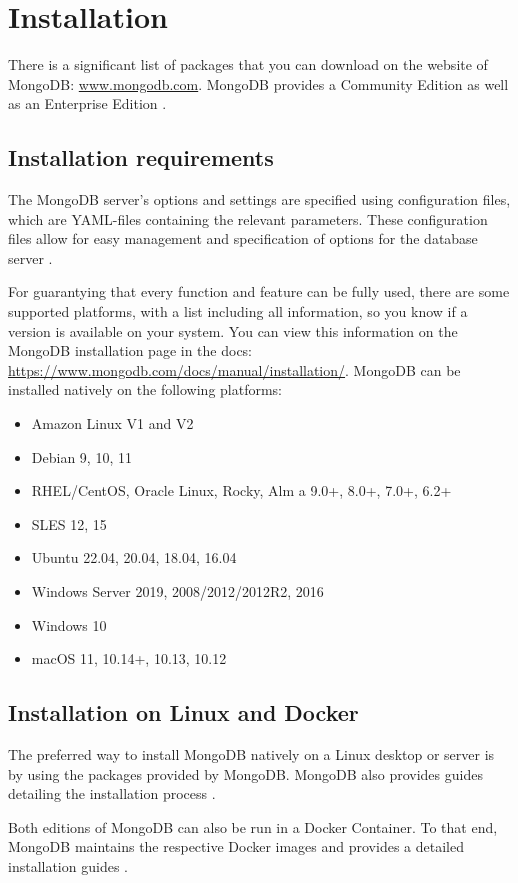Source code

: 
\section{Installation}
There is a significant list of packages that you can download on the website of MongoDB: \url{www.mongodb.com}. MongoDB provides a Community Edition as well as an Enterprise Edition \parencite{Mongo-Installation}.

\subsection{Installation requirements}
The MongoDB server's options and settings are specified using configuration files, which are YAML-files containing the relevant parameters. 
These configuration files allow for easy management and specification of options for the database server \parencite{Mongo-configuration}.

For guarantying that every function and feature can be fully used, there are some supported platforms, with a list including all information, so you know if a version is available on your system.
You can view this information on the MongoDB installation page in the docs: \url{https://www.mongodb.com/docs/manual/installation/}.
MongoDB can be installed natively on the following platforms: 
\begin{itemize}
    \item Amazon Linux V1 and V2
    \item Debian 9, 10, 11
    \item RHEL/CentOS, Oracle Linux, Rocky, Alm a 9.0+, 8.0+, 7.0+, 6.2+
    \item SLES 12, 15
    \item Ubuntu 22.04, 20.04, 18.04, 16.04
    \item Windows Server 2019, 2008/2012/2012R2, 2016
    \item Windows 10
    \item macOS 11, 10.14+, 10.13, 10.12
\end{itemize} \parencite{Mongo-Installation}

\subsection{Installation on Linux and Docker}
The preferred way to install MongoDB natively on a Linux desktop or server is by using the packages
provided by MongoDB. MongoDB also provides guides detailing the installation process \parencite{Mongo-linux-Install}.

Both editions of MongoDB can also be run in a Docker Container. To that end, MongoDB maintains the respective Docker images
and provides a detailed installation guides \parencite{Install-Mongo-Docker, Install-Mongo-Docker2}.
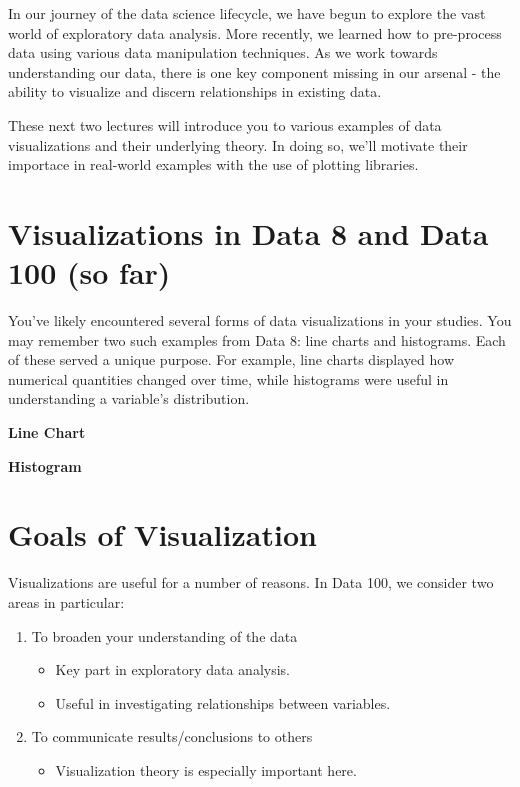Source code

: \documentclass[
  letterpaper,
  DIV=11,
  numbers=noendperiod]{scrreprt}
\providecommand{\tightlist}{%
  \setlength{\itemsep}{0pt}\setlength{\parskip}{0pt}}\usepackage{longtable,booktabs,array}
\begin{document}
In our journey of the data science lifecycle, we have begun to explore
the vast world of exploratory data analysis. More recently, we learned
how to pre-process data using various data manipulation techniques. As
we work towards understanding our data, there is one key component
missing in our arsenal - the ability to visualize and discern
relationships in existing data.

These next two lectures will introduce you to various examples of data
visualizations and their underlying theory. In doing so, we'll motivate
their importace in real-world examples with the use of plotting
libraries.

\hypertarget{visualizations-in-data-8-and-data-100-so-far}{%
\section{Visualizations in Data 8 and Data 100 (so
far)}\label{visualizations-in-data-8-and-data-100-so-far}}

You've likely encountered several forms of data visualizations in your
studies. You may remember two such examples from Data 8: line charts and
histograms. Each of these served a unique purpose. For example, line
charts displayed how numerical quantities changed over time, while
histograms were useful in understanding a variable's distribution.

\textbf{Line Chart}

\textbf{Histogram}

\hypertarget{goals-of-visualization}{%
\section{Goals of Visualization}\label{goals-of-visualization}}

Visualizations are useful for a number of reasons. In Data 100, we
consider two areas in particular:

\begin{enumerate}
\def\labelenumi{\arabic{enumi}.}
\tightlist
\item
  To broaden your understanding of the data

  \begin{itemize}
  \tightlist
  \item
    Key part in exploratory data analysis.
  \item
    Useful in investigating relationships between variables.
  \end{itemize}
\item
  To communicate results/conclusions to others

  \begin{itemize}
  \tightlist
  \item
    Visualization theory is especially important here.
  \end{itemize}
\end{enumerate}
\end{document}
=====
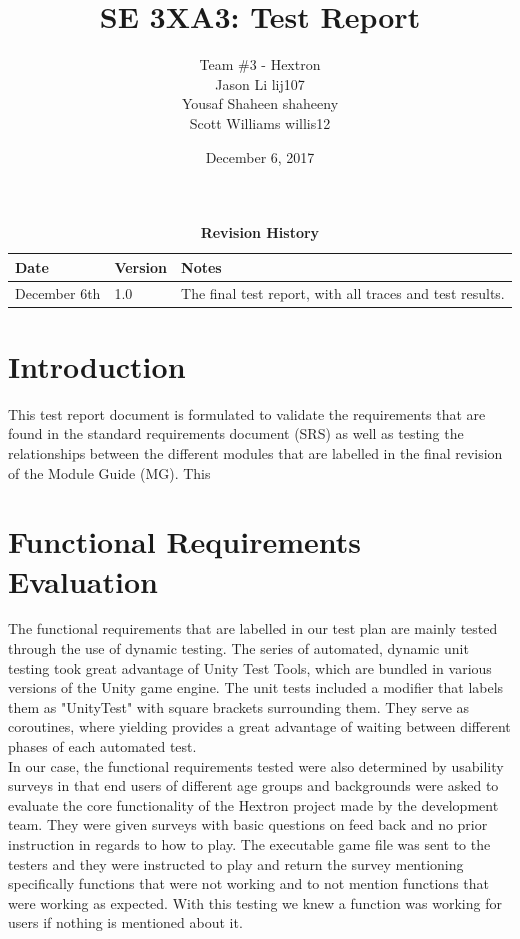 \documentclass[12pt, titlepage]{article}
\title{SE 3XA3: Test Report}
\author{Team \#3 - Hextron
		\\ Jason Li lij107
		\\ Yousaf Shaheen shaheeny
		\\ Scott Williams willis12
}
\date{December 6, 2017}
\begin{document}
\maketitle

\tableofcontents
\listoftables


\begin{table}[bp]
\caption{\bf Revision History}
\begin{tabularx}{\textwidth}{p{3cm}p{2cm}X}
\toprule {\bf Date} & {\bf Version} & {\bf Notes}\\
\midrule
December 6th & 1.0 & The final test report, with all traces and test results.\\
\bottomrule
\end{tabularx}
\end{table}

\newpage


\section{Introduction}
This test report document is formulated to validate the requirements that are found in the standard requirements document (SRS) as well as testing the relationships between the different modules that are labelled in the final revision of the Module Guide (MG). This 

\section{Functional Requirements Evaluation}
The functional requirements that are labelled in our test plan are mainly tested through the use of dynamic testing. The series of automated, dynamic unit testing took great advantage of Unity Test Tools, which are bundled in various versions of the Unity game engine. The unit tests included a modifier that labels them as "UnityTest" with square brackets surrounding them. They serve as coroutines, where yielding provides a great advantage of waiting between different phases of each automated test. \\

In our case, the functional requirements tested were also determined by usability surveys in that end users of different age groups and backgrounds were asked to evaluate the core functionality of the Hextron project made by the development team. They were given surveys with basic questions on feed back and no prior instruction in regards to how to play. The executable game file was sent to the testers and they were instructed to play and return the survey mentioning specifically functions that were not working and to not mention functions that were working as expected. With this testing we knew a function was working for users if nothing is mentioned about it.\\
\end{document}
=====
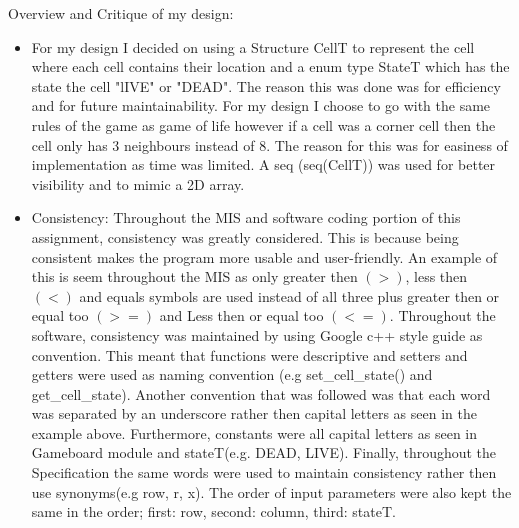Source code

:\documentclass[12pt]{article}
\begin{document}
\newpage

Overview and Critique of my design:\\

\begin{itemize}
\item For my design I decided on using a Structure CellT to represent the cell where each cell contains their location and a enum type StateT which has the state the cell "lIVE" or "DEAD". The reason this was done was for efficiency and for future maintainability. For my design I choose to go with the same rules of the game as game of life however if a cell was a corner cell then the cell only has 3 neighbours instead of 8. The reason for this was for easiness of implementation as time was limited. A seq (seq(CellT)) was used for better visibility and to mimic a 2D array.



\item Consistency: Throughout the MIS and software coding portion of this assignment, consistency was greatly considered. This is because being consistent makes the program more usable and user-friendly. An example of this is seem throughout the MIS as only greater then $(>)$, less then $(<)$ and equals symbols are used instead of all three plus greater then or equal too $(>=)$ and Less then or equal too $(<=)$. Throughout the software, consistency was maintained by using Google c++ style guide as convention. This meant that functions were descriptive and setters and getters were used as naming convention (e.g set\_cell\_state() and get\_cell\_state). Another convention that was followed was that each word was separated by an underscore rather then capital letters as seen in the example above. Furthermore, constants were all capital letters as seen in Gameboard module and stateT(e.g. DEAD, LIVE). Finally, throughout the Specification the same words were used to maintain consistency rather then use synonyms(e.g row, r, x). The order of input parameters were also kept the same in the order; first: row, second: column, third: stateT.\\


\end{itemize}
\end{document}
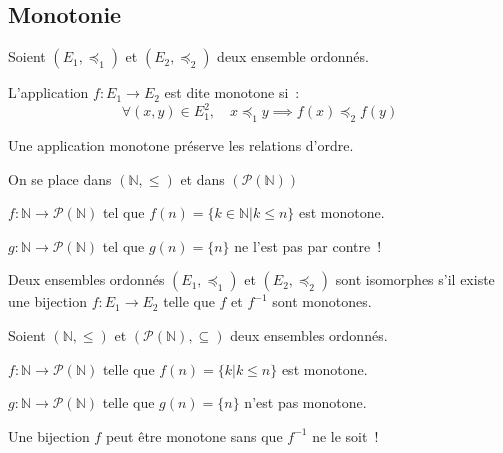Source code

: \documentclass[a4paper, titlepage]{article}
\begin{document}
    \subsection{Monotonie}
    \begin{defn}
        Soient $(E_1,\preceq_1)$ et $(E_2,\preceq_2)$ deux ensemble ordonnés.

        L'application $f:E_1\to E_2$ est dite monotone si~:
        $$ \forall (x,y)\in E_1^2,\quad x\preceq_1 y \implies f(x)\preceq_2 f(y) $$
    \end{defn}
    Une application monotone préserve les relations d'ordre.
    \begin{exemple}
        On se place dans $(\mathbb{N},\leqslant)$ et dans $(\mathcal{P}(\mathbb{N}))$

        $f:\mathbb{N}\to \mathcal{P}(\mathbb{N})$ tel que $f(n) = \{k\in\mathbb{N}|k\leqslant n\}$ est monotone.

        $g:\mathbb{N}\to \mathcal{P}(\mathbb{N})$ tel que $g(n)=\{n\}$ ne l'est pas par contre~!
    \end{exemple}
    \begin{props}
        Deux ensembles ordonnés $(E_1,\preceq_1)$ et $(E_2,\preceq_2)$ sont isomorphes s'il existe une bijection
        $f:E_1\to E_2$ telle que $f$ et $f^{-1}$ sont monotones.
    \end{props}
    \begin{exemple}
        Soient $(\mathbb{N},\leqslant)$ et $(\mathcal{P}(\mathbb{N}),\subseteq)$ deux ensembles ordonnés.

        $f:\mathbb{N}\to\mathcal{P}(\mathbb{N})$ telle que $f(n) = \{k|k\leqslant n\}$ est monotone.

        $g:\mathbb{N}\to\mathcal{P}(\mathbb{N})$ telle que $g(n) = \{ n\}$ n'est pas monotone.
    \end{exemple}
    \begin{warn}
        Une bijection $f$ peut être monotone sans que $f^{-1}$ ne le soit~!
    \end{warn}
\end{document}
=====
• Brief
Working from the entries above, please transcribe only the lines from the line with "The MongoDB server's" through the line with "In our journey", exactly, with both end lines and without pictures.

• Solution for this problem
The MongoDB server's options and settings are specified using configuration files, which are YAML-files containing the relevant parameters. 
These configuration files allow for easy management and specification of options for the database server \parencite{Mongo-configuration}.

For guarantying that every function and feature can be fully used, there are some supported platforms, with a list including all information, so you know if a version is available on your system.
You can view this information on the MongoDB installation page in the docs: \url{https://www.mongodb.com/docs/manual/installation/}.
MongoDB can be installed natively on the following platforms: 
\begin{itemize}
    \item Amazon Linux V1 and V2
    \item Debian 9, 10, 11
    \item RHEL/CentOS, Oracle Linux, Rocky, Alm a 9.0+, 8.0+, 7.0+, 6.2+
    \item SLES 12, 15
    \item Ubuntu 22.04, 20.04, 18.04, 16.04
    \item Windows Server 2019, 2008/2012/2012R2, 2016
    \item Windows 10
    \item macOS 11, 10.14+, 10.13, 10.12
\end{itemize} \parencite{Mongo-Installation}

\subsection{Installation on Linux and Docker}
The preferred way to install MongoDB natively on a Linux desktop or server is by using the packages
provided by MongoDB. MongoDB also provides guides detailing the installation process \parencite{Mongo-linux-Install}.

Both editions of MongoDB can also be run in a Docker Container. To that end, MongoDB maintains the respective Docker images
and provides a detailed installation guides \parencite{Install-Mongo-Docker, Install-Mongo-Docker2}.
Source code

: \documentclass[
  letterpaper,
  DIV=11,
  numbers=noendperiod]{scrreprt}
\providecommand{\tightlist}{%
  \setlength{\itemsep}{0pt}\setlength{\parskip}{0pt}}\usepackage{longtable,booktabs,array}
\begin{document}
In our journey of the data science lifecycle, we have begun to explore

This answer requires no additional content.